→ EXERCISE OBJECTIVE:
Look through the data below and show every line that includes "Ablauf".

→ DATA FOR THIS EXERCISE:
Content starts

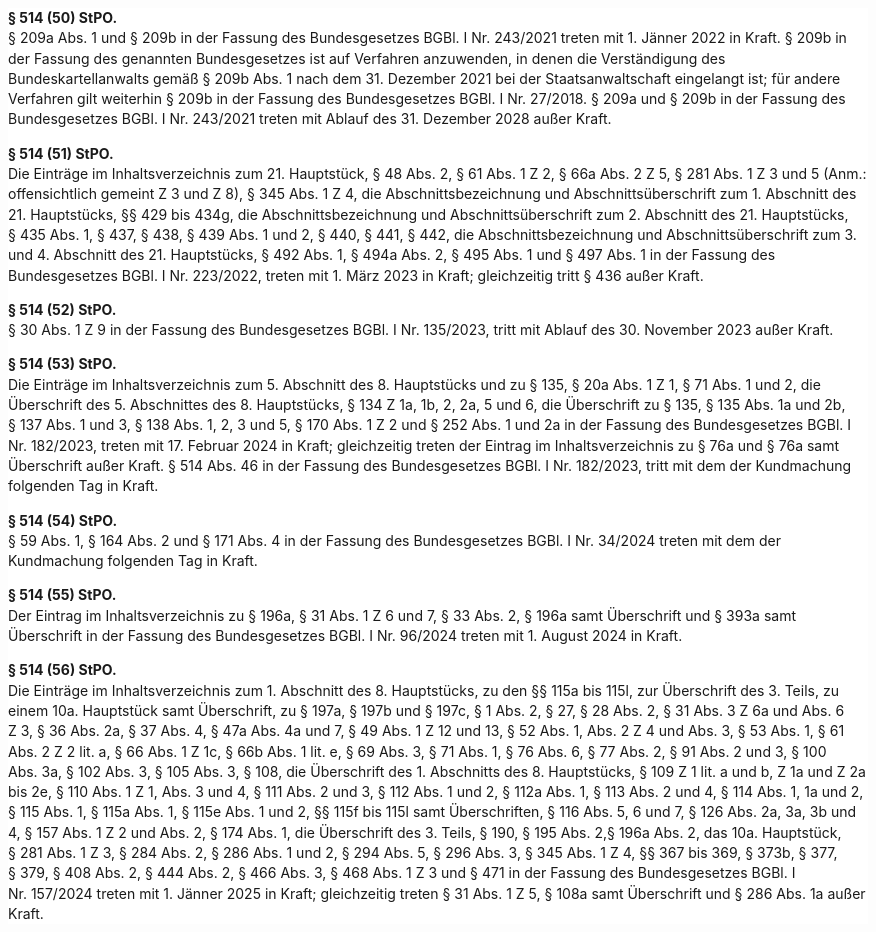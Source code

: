 **§ 514 (50) StPO.**  
§ 209a Abs. 1 und § 209b in der Fassung des Bundesgesetzes BGBl. I Nr. 243/2021 treten mit 1. Jänner 2022 in Kraft. § 209b in der Fassung des genannten Bundesgesetzes ist auf Verfahren anzuwenden, in denen die Verständigung des Bundeskartellanwalts gemäß § 209b Abs. 1 nach dem 31. Dezember 2021 bei der Staatsanwaltschaft eingelangt ist; für andere Verfahren gilt weiterhin § 209b in der Fassung des Bundesgesetzes BGBl. I Nr. 27/2018. § 209a und § 209b in der Fassung des Bundesgesetzes BGBl. I Nr. 243/2021 treten mit Ablauf des 31. Dezember 2028 außer Kraft.

**§ 514 (51) StPO.**  
Die Einträge im Inhaltsverzeichnis zum 21. Hauptstück, § 48 Abs. 2, § 61 Abs. 1 Z 2, § 66a Abs. 2 Z 5, § 281 Abs. 1 Z 3 und 5 (Anm.: offensichtlich gemeint Z 3 und Z 8), § 345 Abs. 1 Z 4, die Abschnittsbezeichnung und Abschnittsüberschrift zum 1. Abschnitt des 21. Hauptstücks, §§ 429 bis 434g, die Abschnittsbezeichnung und Abschnittsüberschrift zum 2. Abschnitt des 21. Hauptstücks, § 435 Abs. 1, § 437, § 438, § 439 Abs. 1 und 2, § 440, § 441, § 442, die Abschnittsbezeichnung und Abschnittsüberschrift zum 3. und 4. Abschnitt des 21. Hauptstücks, § 492 Abs. 1, § 494a Abs. 2, § 495 Abs. 1 und § 497 Abs. 1 in der Fassung des Bundesgesetzes BGBl. I Nr. 223/2022, treten mit 1. März 2023 in Kraft; gleichzeitig tritt § 436 außer Kraft.

**§ 514 (52) StPO.**  
§ 30 Abs. 1 Z 9 in der Fassung des Bundesgesetzes BGBl. I Nr. 135/2023, tritt mit Ablauf des 30. November 2023 außer Kraft.

**§ 514 (53) StPO.**  
Die Einträge im Inhaltsverzeichnis zum 5. Abschnitt des 8. Hauptstücks und zu § 135, § 20a Abs. 1 Z 1, § 71 Abs. 1 und 2, die Überschrift des 5. Abschnittes des 8. Hauptstücks, § 134 Z 1a, 1b, 2, 2a, 5 und 6, die Überschrift zu § 135, § 135 Abs. 1a und 2b, § 137 Abs. 1 und 3, § 138 Abs. 1, 2, 3 und 5, § 170 Abs. 1 Z 2 und § 252 Abs. 1 und 2a in der Fassung des Bundesgesetzes BGBl. I Nr. 182/2023, treten mit 17. Februar 2024 in Kraft; gleichzeitig treten der Eintrag im Inhaltsverzeichnis zu § 76a und § 76a samt Überschrift außer Kraft. § 514 Abs. 46 in der Fassung des Bundesgesetzes BGBl. I Nr. 182/2023, tritt mit dem der Kundmachung folgenden Tag in Kraft.

**§ 514 (54) StPO.**  
§ 59 Abs. 1, § 164 Abs. 2 und § 171 Abs. 4 in der Fassung des Bundesgesetzes BGBl. I Nr. 34/2024 treten mit dem der Kundmachung folgenden Tag in Kraft.

**§ 514 (55) StPO.**  
Der Eintrag im Inhaltsverzeichnis zu § 196a, § 31 Abs. 1 Z 6 und 7, § 33 Abs. 2, § 196a samt Überschrift und § 393a samt Überschrift in der Fassung des Bundesgesetzes BGBl. I Nr. 96/2024 treten mit 1. August 2024 in Kraft.

**§ 514 (56) StPO.**  
Die Einträge im Inhaltsverzeichnis zum 1. Abschnitt des 8. Hauptstücks, zu den §§ 115a bis 115l, zur Überschrift des 3. Teils, zu einem 10a. Hauptstück samt Überschrift, zu § 197a, § 197b und § 197c, § 1 Abs. 2, § 27, § 28 Abs. 2, § 31 Abs. 3 Z 6a und Abs. 6 Z 3, § 36 Abs. 2a, § 37 Abs. 4, § 47a Abs. 4a und 7, § 49 Abs. 1 Z 12 und 13, § 52 Abs. 1, Abs. 2 Z 4 und Abs. 3, § 53 Abs. 1, § 61 Abs. 2 Z 2 lit. a, § 66 Abs. 1 Z 1c, § 66b Abs. 1 lit. e, § 69 Abs. 3, § 71 Abs. 1, § 76 Abs. 6, § 77 Abs. 2, § 91 Abs. 2 und 3, § 100 Abs. 3a, § 102 Abs. 3, § 105 Abs. 3, § 108, die Überschrift des 1. Abschnitts des 8. Hauptstücks, § 109 Z 1 lit. a und b, Z 1a und Z 2a bis 2e, § 110 Abs. 1 Z 1, Abs. 3 und 4, § 111 Abs. 2 und 3, § 112 Abs. 1 und 2, § 112a Abs. 1, § 113 Abs. 2 und 4, § 114 Abs. 1, 1a und 2, § 115 Abs. 1, § 115a Abs. 1, § 115e Abs. 1 und 2, §§ 115f bis 115l samt Überschriften, § 116 Abs. 5, 6 und 7, § 126 Abs. 2a, 3a, 3b und 4, § 157 Abs. 1 Z 2 und Abs. 2, § 174 Abs. 1, die Überschrift des 3. Teils, § 190, § 195 Abs. 2,§ 196a Abs. 2, das 10a. Hauptstück, § 281 Abs. 1 Z 3, § 284 Abs. 2, § 286 Abs. 1 und 2, § 294 Abs. 5, § 296 Abs. 3, § 345 Abs. 1 Z 4, §§ 367 bis 369, § 373b, § 377, § 379, § 408 Abs. 2, § 444 Abs. 2, § 466 Abs. 3, § 468 Abs. 1 Z 3 und § 471 in der Fassung des Bundesgesetzes BGBl. I Nr. 157/2024 treten mit 1. Jänner 2025 in Kraft; gleichzeitig treten § 31 Abs. 1 Z 5, § 108a samt Überschrift und § 286 Abs. 1a außer Kraft.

Content ends

→ TASK SOLUTION:
§ 209a Abs. 1 und § 209b in der Fassung des Bundesgesetzes BGBl. I Nr. 243/2021 treten mit 1. Jänner 2022 in Kraft. § 209b in der Fassung des genannten Bundesgesetzes ist auf Verfahren anzuwenden, in denen die Verständigung des Bundeskartellanwalts gemäß § 209b Abs. 1 nach dem 31. Dezember 2021 bei der Staatsanwaltschaft eingelangt ist; für andere Verfahren gilt weiterhin § 209b in der Fassung des Bundesgesetzes BGBl. I Nr. 27/2018. § 209a und § 209b in der Fassung des Bundesgesetzes BGBl. I Nr. 243/2021 treten mit Ablauf des 31. Dezember 2028 außer Kraft.
§ 30 Abs. 1 Z 9 in der Fassung des Bundesgesetzes BGBl. I Nr. 135/2023, tritt mit Ablauf des 30. November 2023 außer Kraft.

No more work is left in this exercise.